Lent and Ash Wednesday 2024: dates, highlights, advice…

by time news

► What are the main moments of Lent?

The Lenten season begins on Ash Wednesday, this year on February 14. That day the priest said: “Repent and believe in the Good News. » He places a little ash on the foreheads of the faithful, a sign of human frailty but also of hope in God.

Lent lasts forty days, which recall the forty years of exodus to Sinai of the Hebrews after their flight from Egypt, as well as the forty days spent in the desert by Christ after his baptism.

A tradition allows a day of break in Lent on the fourth Thursday after Ash Wednesday. It’s Mid-Lent (March 7, 2024).

A week before Easter Sunday, Christians celebrate Palm Sunday (March 24), which commemorates Jesus’ entry into Jerusalem before his arrest and sentence to death. In memory of the palm leaves waved by the inhabitants as they pass by, Catholics bring to the church branches of boxwood or other species depending on the region of the world, which will be blessed and then preserved all year round. They will be burned to obtain the ashes at the start of Lent the following year.
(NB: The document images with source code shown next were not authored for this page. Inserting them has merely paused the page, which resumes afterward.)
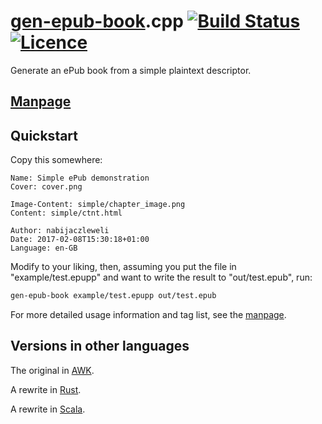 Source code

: # [gen-epub-book](https://nabijaczleweli.xyz/content/gen-epub-book).cpp [![Build Status](https://travis-ci.org/nabijaczleweli/gen-epub-book.cpp.svg?branch=master)](https://travis-ci.org/nabijaczleweli/gen-epub-book.cpp) [![Licence](https://img.shields.io/badge/license-MIT-blue.svg?style=flat)](LICENSE)
Generate an ePub book from a simple plaintext descriptor.

## [Manpage](https://cdn.rawgit.com/nabijaczleweli/gen-epub-book/man/gen-epub-book.cpp.1.html)

## Quickstart

Copy this somewhere:

```
Name: Simple ePub demonstration
Cover: cover.png

Image-Content: simple/chapter_image.png
Content: simple/ctnt.html

Author: nabijaczleweli
Date: 2017-02-08T15:30:18+01:00
Language: en-GB
```

Modify to your liking, then, assuming you put the file in "example/test.epupp" and want to write the result to "out/test.epub", run:

```sh
gen-epub-book example/test.epupp out/test.epub
```

For more detailed usage information and tag list, see the [manpage](https://cdn.rawgit.com/nabijaczleweli/gen-epub-book/man/gen-epub-book.rs.1.html).

## Versions in other languages

The original in [AWK](https://github.com/nabijaczleweli/gen-epub-book).

A rewrite in [Rust](https://github.com/nabijaczleweli/gen-epub-book.rs).

A rewrite in [Scala](https://github.com/nabijaczleweli/gen-epub-book.scala).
Palm Sunday marks the start of Holy Week, during which we remember the last days of Jesus. This week culminates in the Easter Triduum, the last three holy days before Easter: Holy Thursday (March 28), which recalls Christ’s last meal, Good Friday, his arrest and execution, and finally Holy Saturday, the “day of great silence”: no celebration takes place on this day.
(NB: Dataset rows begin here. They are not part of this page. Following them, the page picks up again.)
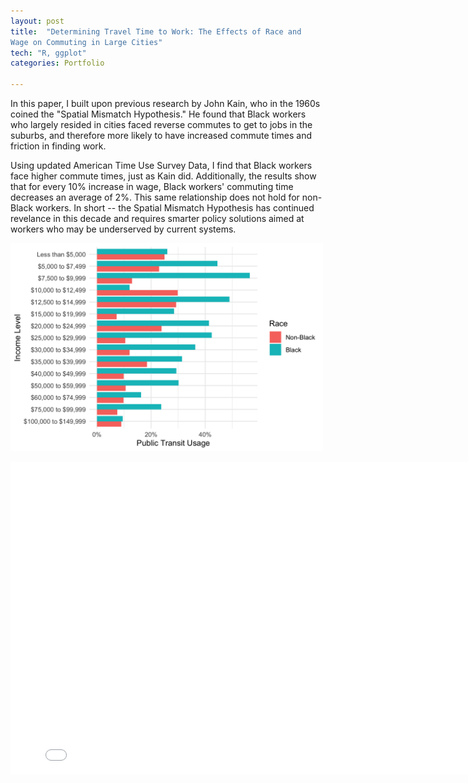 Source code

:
 ```yaml
---
layout: post
title:  "Determining Travel Time to Work: The Effects of Race and
Wage on Commuting in Large Cities"
tech: "R, ggplot"
categories: Portfolio

---
```


In this paper, I built upon previous research by John Kain, who in the 1960s coined the "Spatial Mismatch Hypothesis." He found that Black workers who largely resided in cities faced reverse commutes to get to jobs in the suburbs, and therefore more likely to have increased commute times and friction in finding work. 

Using updated American Time Use Survey Data, I find that Black workers face higher commute times, just as Kain did. Additionally, the results show that for every 10% increase in wage, Black workers' commuting time decreases an average of 2%. This same relationship does not hold for non-Black workers. In short -- the Spatial Mismatch Hypothesis has continued revelance in this decade and requires smarter policy solutions aimed at workers who may be underserved by current systems. 

<img src="/assets/img/commute_race/transitusebyincomebyrace.png" alt="drawing" width="500"/>

<embed src="/assets/img/commute_race/commute_paper.pdf" width="800" height="500" 
 type="application/pdf">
Lent ends when the Easter Vigil begins, on the evening of Holy Saturday.

► What do Christians do during Lent?

They are preparing for Easter by refocusing on their life as baptized people. To do this, they are invited to free up space in their interior space to welcome Christ and the good news of his resurrection. Several ways to achieve this are recommended.

The young. Traditionally, the Church requires that we fast on Ash Wednesday and Good Friday, especially abstaining from meat. But it doesn’t force you to do anything. Many deprive themselves of anything other than food, if they feel that it is cigarettes or social networks that are taking up too much space in their lives. Practicing a certain asceticism by fasting is like “tidy up your living room to make room, in order to welcome a guest who is God”, explains Jesuit Étienne Grieu for Croire. Finally, experiencing hunger and thirst helps us remember that man also hungers and thirsts. “of every word that proceeds from the mouth of God” (Mt 4, 4).

Prayer. To pray is to make time for God, to renew contact when we tend to lose it, it is to take care of our relationship with God. Lent is a privileged time to acquire or regain a taste for prayer.

The sharing. Lent is also a special time to take care of one’s relationship with others and to become more attentive and available to those who need it: one’s loved ones, but also the most fragile and the poorest. Praying for them, fasting in solidarity with those who are hungry, donating money or time to charities… This is the ideal time.

► How to make Lent a success?

It is not a question of succeeding in Lent like passing an exam or a competitive examination, nor of accumulating good points to please God and deserve his approval. The Dominican Adrien Candiard explains it for Croire: “We never deserve God, as Jesus reminds the Pharisees. If Lent is an opportunity for us to become Pharisees, we will have it completely missed. »

The meaning of Lent is welcome and decentering. Concentrating on one’s virtues, seeking a form of heroism in asceticism, means on the contrary remaining centered on oneself. On the other hand, reassures Father Candiard, “If we have failed to keep our resolutions and this humiliates us, we can use the humiliation to live the virtue of humility and return to God. If our look at our weaknesses and our difficulties leads us to return to God, we will certainly not have missed our Lent. »

Finally, how can we not think that a “successful” Lent is perhaps a Lent which permeates and colors the rest of the year? If one has practiced for forty days, with more or less success, sobriety, generosity, prayer, if one has taken care of one’s relationship with oneself, with others and with God, and if we have acquired a taste for it, why stop there?